Mo Model Mo Problems Like... Hardware Design Problems

More Info
expand_more

Abstract

Machine learning on edge devices performs crucial identification or prediction tasks while limiting the amount of data that needs to be transmitted to more centralized computing nodes. However, strict area and energy requirements necessitate specialized hardware developed for the requirements of the device and model. This thesis is concerned with developing an area and energy arithmetic unit as part of the implementation of a stacked machine learning model in embedded automotive devices. The model in question was previously designed to perform lifetime prediction with the goal of improving the reliability of semiconductor devices used in various automotive applications.

This thesis aims to achieve area and energy efficiency by exploiting the commonalities in the arithmetic operations of several of the internal learners of the stacked machine learning model. The use of a weighted figure of merit, taking into account area, energy and delay, allow for simple comparisons of designs at any operation frequency and easy insight into the changes in the merit of designs if device requirements were to change. A sweep of the percentage of multiplications in the workload also gave insight into how design choices may change due to future redesigns of the stacked machine learning model.
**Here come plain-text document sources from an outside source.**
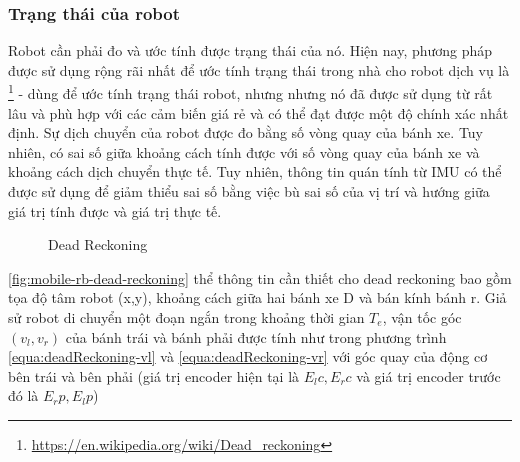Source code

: {\subsubsection*{Trạng thái của robot}
Robot cần phải đo và ước tính được trạng thái của nó. Hiện nay, phương pháp được sử dụng rộng rãi nhất để ước tính trạng thái trong nhà cho robot dịch vụ là \footnote{\url{https://en.wikipedia.org/wiki/Dead_reckoning}} - dùng để ước tính trạng thái robot, nhưng nhưng nó đã được sử dụng từ rất lâu và phù hợp với các cảm biến giá rẻ và có thể đạt được một độ chính xác nhất định. Sự dịch chuyển của robot được đo bằng số vòng quay của bánh xe. Tuy nhiên, có sai số giữa khoảng cách tính được với số vòng quay của bánh xe và khoảng cách dịch chuyển thực tế. Tuy nhiên, thông tin quán tính từ IMU có thể được sử dụng để giảm thiểu sai số bằng việc bù sai số của vị trí và hướng giữa giá trị tính được và giá trị thực tế.

\begin{figure}
\centering
{}
  \caption{Dead Reckoning}
  \label{fig:deadReckoning}
\end{figure}

\figurename{ \ref{fig:mobile-rb-dead-reckoning}} thể thông tin cần thiết cho dead reckoning
bao gồm tọa độ tâm robot (x,y), khoảng cách giữa hai bánh xe D và bán kính bánh r.
Giả sử robot di chuyển một đoạn ngắn trong khoảng thời gian ${T}_{e}$, vận tốc góc $({v}_{l}, {v}_{r})$ của bánh trái và bánh phải được tính như trong phương trình \ref{equa:deadReckoning-vl} và \ref{equa:deadReckoning-vr} với góc quay của động cơ bên trái và bên phải (giá trị encoder hiện tại là ${E}_{l}c, {E}_{r}c$ và giá trị encoder trước đó là ${E}_{r}p, {E}_{l}p$)

}
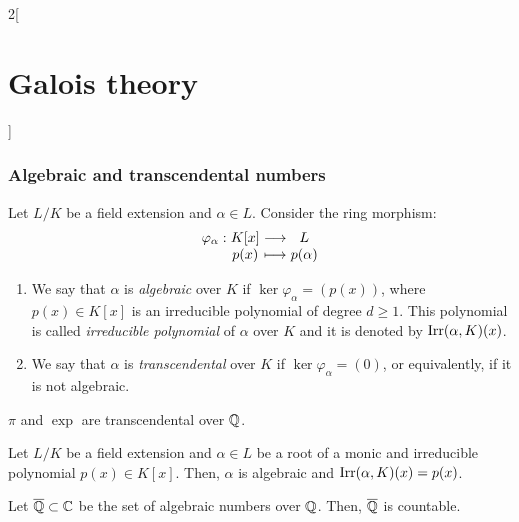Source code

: \documentclass[../../../main_math.tex]{subfiles}
\begin{document}
\begin{multicols}{2}[\section{Galois theory}]
  \subsubsection{Algebraic and transcendental numbers}
  \begin{definition}
    Let $L/K$ be a field extension and $\alpha\in L$. Consider the ring morphism: $$\function{\varphi_\alpha}{K[x]}{L}{p(x)}{p(\alpha)}$$
    \begin{enumerate}
      \item We say that $\alpha$ is \emph{algebraic} over $K$ if $\ker\varphi_\alpha=(p(x))$, where $p(x)\in K[x]$ is an irreducible polynomial of degree $d\geq 1$. This polynomial is called \emph{irreducible polynomial} of $\alpha$ over $K$ and it is denoted by $\operatorname{Irr}(\alpha,K)(x)$.
      \item We say that $\alpha$ is \emph{transcendental} over $K$ if $\ker\varphi_\alpha=(0)$, or equivalently, if it is not algebraic.
    \end{enumerate}
  \end{definition}
  \begin{proposition}
    $\pi$ and $\exp{}$ are transcendental over $\mathbb{Q}$.
  \end{proposition}
  \begin{proposition}
    Let $L/K$ be a field extension and $\alpha\in L$ be a root of a monic and irreducible polynomial $p(x)\in K[x]$. Then, $\alpha$ is algebraic and $\operatorname{Irr}(\alpha,K)(x)=p(x)$.
  \end{proposition}
  \begin{theorem}
    Let $\overline{\mathbb{Q}}\subset\mathbb{C}$ be the set of algebraic numbers over $\mathbb{Q}$. Then, $\overline{\mathbb{Q}}$ is countable.
  \end{theorem}

\end{multicols}
\end{document}
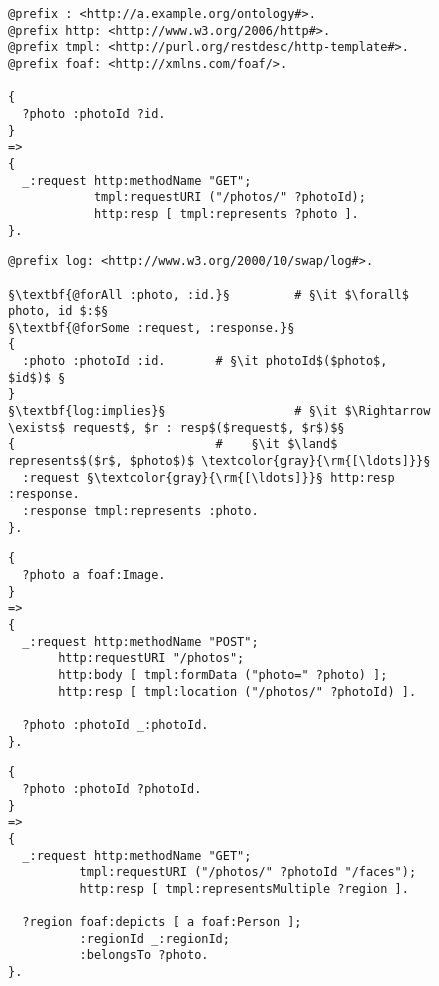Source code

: \documentclass[runningheads,a4paper, twocolumn]{llncs}
\begin{document}
\begin{figure}[float=t!]
\begin{lstlisting}[caption=RESTdesc description of photo retrieval,
                   label=lst:PhotoGet, escapechar=§]
@prefix : <http://a.example.org/ontology#>.
@prefix http: <http://www.w3.org/2006/http#>.
@prefix tmpl: <http://purl.org/restdesc/http-template#>.
@prefix foaf: <http://xmlns.com/foaf/>.

{
  ?photo :photoId ?id.
}
=>
{
  _:request http:methodName "GET";
            tmpl:requestURI ("/photos/" ?photoId);
            http:resp [ tmpl:represents ?photo ].
}.
\end{lstlisting}

\begin{lstlisting}[caption=\autoref{lst:PhotoGet} with explicit quantifiers,
                   label=lst:PhotoGetQuantifiers, escapechar=§]
@prefix log: <http://www.w3.org/2000/10/swap/log#>.

§\textbf{@forAll :photo, :id.}§         # §\it $\forall$ photo, id $:$§
§\textbf{@forSome :request, :response.}§
{
  :photo :photoId :id.       # §\it photoId$($photo$, $id$)$ §
}
§\textbf{log:implies}§                  # §\it $\Rightarrow \exists$ request$, $r : resp$($request$, $r$)$§
{                            #    §\it $\land$ represents$($r$, $photo$)$ \textcolor{gray}{\rm{[\ldots]}}§
  :request §\textcolor{gray}{\rm{[\ldots]}}§ http:resp :response.
  :response tmpl:represents :photo.
}.
\end{lstlisting}

\begin{lstlisting}[caption=RESTdesc description of photo upload,
                   label=lst:PhotoUpload, escapechar=§]
{
  ?photo a foaf:Image.
}
=>
{
  _:request http:methodName "POST";
       http:requestURI "/photos";
       http:body [ tmpl:formData ("photo=" ?photo) ];
       http:resp [ tmpl:location ("/photos/" ?photoId) ].

  ?photo :photoId _:photoId.
}.
\end{lstlisting}

\begin{lstlisting}[caption=RESTdesc description of face detection,
                   label=lst:FaceDetection, escapechar=§]
{
  ?photo :photoId ?photoId.
}
=>
{
  _:request http:methodName "GET";
          tmpl:requestURI ("/photos/" ?photoId "/faces");
          http:resp [ tmpl:representsMultiple ?region ].
  
  ?region foaf:depicts [ a foaf:Person ];
          :regionId _:regionId;
          :belongsTo ?photo.
}.
\end{lstlisting}


\end{figure}
\end{document}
It was found that the MAC, multiply, divide and accumulate operations of the internal learners can best be supported by one arithmetic unit containing a "Reduced Area" parallel multiplier (still taking up most of the area), a small, dedicated accumulator and invariant integer division using the multiplier. It was also found that the ability to reconfigure the multiplier for different levels of bit-precision does not yield performance improvement for the expected precision distribution.